- Opening Delimiter -
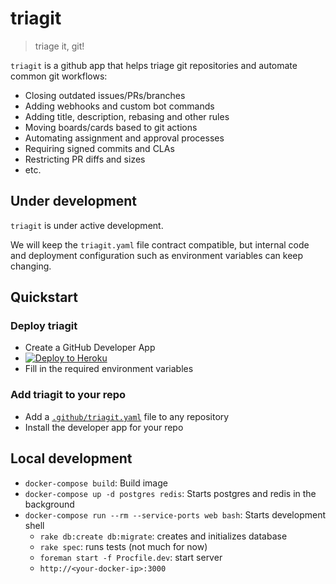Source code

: # triagit

> triage it, git!

`triagit` is a github app that helps triage git repositories and automate common git workflows:

- Closing outdated issues/PRs/branches
- Adding webhooks and custom bot commands
- Adding title, description, rebasing and other rules
- Moving boards/cards based to git actions
- Automating assignment and approval processes
- Requiring signed commits and CLAs
- Restricting PR diffs and sizes
- etc.

## Under development

`triagit` is under active development.

We will keep the `triagit.yaml` file contract compatible,
but internal code and deployment configuration such as
environment variables can keep changing.

## Quickstart

### Deploy triagit

- Create a GitHub Developer App
- [![Deploy to Heroku](https://www.herokucdn.com/deploy/button.svg)](https://heroku.com/deploy)
- Fill in the required environment variables

### Add triagit to your repo

- Add a [`.github/triagit.yaml`](https://github.com/triagit/test-repo/blob/master/.github/triagit.yaml) file to any repository
- Install the developer app for your repo

## Local development

* `docker-compose build`: Build image
* `docker-compose up -d postgres redis`: Starts postgres and redis in the background
* `docker-compose run --rm --service-ports web bash`: Starts development shell
  * `rake db:create db:migrate`: creates and initializes database
  * `rake spec`: runs tests (not much for now)
  * `foreman start -f Procfile.dev`: start server
  * `http://<your-docker-ip>:3000`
- Closing Delimiter -
▸ HOW TO COMPLETE THIS TASK
Where a line of the records holds the word "rake", copy that line.

▸ COMPLETED TASK
  * `rake db:create db:migrate`: creates and initializes database
  * `rake spec`: runs tests (not much for now)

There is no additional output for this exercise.